Meski demikian, tidak berarti kontinuitas sejarah kepemimpinan tidak dapat ditelusuri di dalam gereja. Gereja terus hadir di dalam sejarah di bawah kepemimpinan Kristus -- kepala gereja dan para pemimpin yang adalah hamba-hamba-Nya. Terjadinya diskontinuitas okasional kepemimpinan gereja terutama disebabkan oleh situasi atau konteks di mana gereja berada. Dengan demikian, setiap diskusi mengenai kepemimpinan gereja harus memerhatikan unsur kontinuitas dan unsur diskontinuitas. Beragam pemimpin diutus Allah untuk menjawab berbagai kebutuhan masyarakat di mana gereja berada. Para pemimpin melayani-Nya dengan menerapkan prinsip-prinsip kepemimpinan yang bersumber dari Alkitab. Kebutuhan masyarakat berubah dan berbeda pada setiap zaman, demikian juga bentuk dan model kepemimpinan. Meski aspek diskontinuitas perlu diperhatikan, namun tulisan berikut hanya membahas aspek kontinuitasnya. Pembahasan dimulai dengan merumuskan pemimpin sebagai pelayan Allah. Sebagai pelayan Allah, pemimpin menyampaikan kehendak Allah kepada komunitas yang dipimpinnya. Hakikat utama kepemimpinan adalah pengungkapan atau penyataan kehendak Allah bagi masyarakat. Secara ringkas, pemimpin adalah pelayan firman Allah. Unsur pelayanan dan firman Allah merupakan dua unsur yang tidak terpisahkan dalam kepemimpinan. Keduanya membentuk aspek kontinuitas suatu kepemimpinan. Kepemimpinan Kristen adalah kepemimpinan yang memerhatikan dimensi pelayanan dan dimensi firman Allah. Esensi fundamental suatu kepemimpinan berjalan dalam jalur pelayanan dan firman Allah. Apakah memang demikian model pemimpin dalam Alkitab? Bagian berikut akan menguraikannya secara ringkas.
PEMIMPIN YANG BERHASIL

A.  P
EMIMPIN MODEL BIBLIKAL

Dalam Perjanjian Lama, dijumpai relatif banyak bentuk dan model pemimpin umat. Tulisan ini hanya melihat 2 orang pemimpin ketika umat Allah berada pada masa yang sangat kritis dalam sejarahnya. Dua pemimpin tersebut adalah Musa dan Ezra. Musa memimpin umat Allah keluar dari perbudakan di Mesir, untuk hidup menjadi suatu bangsa merdeka dan berdaulat.
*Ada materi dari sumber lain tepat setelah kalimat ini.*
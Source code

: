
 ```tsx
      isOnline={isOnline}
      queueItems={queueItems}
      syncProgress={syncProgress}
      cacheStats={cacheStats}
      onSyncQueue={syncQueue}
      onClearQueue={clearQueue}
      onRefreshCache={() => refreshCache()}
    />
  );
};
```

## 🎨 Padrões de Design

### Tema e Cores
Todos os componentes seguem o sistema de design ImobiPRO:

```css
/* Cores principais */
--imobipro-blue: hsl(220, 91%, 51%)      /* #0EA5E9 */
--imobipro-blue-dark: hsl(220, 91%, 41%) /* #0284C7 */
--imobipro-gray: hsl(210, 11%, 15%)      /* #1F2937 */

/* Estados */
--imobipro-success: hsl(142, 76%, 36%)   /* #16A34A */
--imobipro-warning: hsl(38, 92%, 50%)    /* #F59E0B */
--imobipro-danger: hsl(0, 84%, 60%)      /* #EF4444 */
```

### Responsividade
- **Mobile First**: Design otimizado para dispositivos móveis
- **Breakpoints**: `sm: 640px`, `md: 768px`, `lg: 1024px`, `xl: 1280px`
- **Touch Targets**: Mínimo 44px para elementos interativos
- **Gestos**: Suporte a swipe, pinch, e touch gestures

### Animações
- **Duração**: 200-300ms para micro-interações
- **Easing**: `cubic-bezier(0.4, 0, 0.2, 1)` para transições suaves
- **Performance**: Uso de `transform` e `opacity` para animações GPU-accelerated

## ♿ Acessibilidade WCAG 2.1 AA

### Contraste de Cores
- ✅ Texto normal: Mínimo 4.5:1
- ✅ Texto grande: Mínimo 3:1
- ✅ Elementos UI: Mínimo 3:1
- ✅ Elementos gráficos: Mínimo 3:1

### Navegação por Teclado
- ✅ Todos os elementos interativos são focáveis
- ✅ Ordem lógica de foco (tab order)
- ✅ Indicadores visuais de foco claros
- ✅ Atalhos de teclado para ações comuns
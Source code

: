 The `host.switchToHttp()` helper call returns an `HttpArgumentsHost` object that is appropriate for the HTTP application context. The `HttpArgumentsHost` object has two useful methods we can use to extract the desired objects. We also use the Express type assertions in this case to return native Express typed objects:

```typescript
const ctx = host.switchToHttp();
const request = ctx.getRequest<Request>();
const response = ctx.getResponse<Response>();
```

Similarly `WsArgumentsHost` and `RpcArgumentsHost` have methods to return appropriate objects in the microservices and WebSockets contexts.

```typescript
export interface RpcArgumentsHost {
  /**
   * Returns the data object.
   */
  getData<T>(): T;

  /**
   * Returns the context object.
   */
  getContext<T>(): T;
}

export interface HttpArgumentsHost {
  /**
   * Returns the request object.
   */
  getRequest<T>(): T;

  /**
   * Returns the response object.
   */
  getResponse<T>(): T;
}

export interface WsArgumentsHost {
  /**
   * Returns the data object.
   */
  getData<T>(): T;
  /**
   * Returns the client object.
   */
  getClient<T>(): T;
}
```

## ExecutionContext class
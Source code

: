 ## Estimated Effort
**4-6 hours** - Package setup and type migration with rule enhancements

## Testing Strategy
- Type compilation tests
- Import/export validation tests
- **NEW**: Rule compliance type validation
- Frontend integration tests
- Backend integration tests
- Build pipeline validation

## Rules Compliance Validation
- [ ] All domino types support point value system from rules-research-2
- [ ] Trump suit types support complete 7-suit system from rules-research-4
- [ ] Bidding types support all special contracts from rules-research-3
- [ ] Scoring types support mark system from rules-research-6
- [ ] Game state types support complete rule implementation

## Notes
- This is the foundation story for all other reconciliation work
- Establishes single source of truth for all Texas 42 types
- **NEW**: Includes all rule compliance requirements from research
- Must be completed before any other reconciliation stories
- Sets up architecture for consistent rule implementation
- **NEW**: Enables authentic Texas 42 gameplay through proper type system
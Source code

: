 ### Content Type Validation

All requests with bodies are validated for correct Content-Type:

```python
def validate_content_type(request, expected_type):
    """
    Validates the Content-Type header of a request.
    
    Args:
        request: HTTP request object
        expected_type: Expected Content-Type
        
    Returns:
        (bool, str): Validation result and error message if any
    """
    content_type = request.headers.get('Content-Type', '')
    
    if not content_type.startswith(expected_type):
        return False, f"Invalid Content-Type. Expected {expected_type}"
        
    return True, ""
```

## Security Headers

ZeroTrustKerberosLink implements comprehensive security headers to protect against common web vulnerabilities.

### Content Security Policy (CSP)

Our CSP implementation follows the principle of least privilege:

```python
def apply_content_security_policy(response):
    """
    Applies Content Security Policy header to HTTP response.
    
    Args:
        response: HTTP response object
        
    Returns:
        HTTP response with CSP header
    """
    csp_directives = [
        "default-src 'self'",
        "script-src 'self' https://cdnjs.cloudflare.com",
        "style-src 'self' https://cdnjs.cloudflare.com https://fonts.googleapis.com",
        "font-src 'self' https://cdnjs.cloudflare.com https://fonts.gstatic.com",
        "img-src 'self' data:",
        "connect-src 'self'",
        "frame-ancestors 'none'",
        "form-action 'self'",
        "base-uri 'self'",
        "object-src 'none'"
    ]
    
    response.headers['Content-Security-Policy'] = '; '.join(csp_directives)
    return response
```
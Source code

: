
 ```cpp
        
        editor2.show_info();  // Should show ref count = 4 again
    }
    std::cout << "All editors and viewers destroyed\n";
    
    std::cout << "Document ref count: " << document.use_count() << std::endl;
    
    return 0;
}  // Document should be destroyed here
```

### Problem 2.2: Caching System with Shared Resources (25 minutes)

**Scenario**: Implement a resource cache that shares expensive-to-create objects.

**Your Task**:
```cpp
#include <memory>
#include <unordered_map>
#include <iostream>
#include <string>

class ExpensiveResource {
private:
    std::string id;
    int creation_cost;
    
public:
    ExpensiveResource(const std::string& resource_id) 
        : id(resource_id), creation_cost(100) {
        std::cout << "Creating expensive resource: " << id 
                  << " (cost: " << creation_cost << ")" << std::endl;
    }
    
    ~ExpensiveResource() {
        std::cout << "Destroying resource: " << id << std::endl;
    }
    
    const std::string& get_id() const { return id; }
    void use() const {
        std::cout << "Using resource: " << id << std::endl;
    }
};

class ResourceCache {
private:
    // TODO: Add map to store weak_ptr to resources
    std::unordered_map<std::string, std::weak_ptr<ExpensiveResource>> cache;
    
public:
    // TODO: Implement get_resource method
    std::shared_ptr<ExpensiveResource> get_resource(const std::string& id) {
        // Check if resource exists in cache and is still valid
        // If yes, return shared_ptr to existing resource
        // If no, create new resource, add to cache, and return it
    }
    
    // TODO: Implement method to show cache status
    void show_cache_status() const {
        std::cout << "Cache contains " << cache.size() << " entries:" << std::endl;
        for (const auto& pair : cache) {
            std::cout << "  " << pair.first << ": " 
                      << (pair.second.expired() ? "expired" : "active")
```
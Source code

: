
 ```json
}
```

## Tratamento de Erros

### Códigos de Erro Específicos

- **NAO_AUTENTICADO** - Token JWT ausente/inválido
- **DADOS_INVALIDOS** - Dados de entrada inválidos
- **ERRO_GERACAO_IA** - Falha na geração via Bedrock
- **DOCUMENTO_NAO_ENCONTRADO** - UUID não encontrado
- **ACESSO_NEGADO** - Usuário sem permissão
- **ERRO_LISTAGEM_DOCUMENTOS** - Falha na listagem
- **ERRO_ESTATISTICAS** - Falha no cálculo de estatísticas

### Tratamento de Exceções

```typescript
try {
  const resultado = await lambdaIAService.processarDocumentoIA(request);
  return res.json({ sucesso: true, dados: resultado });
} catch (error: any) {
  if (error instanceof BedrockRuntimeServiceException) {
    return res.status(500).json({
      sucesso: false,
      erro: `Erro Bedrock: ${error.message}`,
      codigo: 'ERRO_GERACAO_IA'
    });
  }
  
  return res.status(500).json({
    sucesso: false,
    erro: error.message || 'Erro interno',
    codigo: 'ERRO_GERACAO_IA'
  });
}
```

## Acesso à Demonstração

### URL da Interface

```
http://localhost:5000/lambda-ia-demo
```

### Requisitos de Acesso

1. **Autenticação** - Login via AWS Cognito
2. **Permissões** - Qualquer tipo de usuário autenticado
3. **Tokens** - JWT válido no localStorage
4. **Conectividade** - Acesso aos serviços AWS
Ezra memimpin umat Allah kembali dari pembuangan, untuk merajut kembali puing-puing kebangsaan yang sudah hancur.

1. Musa

Menurut Gerhard von Rad, Musa adalah representasi umat yang menerima perkataan dan perbuatan Allah. Panggilan Musa menjadi pemimpin bertujuan untuk memberitahukan kehendak Allah kepada umat Israel di Mesir. Dengan perkataan lain, hal paling utama dalam hidup dan pelayanan Musa adalah menyampaikan firman Allah kepada umat. Jadi, tidak berlebihan jika dikatakan bahwa peran utama Musa sebagai pemimpin adalah pengajar firman Allah. Dengan nada sama Derek Tidball menulis:

"Sebagai seorang pemimpin, Musa tidak dipanggil untuk menjadi orang yang kreatif, tetapi dipanggil hanya untuk menjadi perantara Allah yang setia (Ulangan 5:23-27). Tugas Musa adalah menyampaikan ketetapan-ketetapan yang Allah berikan kepadanya, dan Musa harus melakukannya dalam seluruh aspek moral, religius, dan sosial mereka. Sebagai umat, kehidupan keseharian mereka harus selaras dengan perintah-perintah Allah, yang melalui Musa sebagai perantara, memperkenalkan kehendak-Nya. Demikianlah cara Musa membangun umat Allah dan mereka menjadi umat yang berkenan."

Musa telah membuka jalan bagi generasi pemimpin berikutnya, bahwa firman Allah harus menjadi aspek sentral dan fundamental dalam hidup dan kepemimpinan. Firman Allah menjadi titik awal, karena sejatinya otoritas kepemimpinan bersumber dari Allah. Menjadi pemimpin berarti menghidupkan firman Allah melalui dan di dalam hidup komunitas. Fungsi pemimpin sebagai pengajar firman Allah kepada komunitas menjadi paradigma pemimpin generasi berikutnya. Pelayanan Musa sebagai pemberita firman Allah, tidak hanya sekadar memberi informasi kognitif kepada umat Allah. Musa berusaha dengan segenap hati, agar umat Allah menghidupkan firman Allah melalui dan di dalam hidup mereka. Moralitas bangsa dibentuk oleh firman Allah. Istilah "dengan segenap hati", menunjuk pada usaha Musa yang terlebih dahulu menghidupkan firman Allah melalui dan di dalam hidupnya, barulah kemudian umat Allah belajar dari Musa bagaimana menghidupkan firman Allah dalam hidup mereka. Demikianlah Musa menjadi pemimpin. Kepemimpinan Musa diterima umat Allah karena mereka menerima firman Allah sebagai norma kehidupan.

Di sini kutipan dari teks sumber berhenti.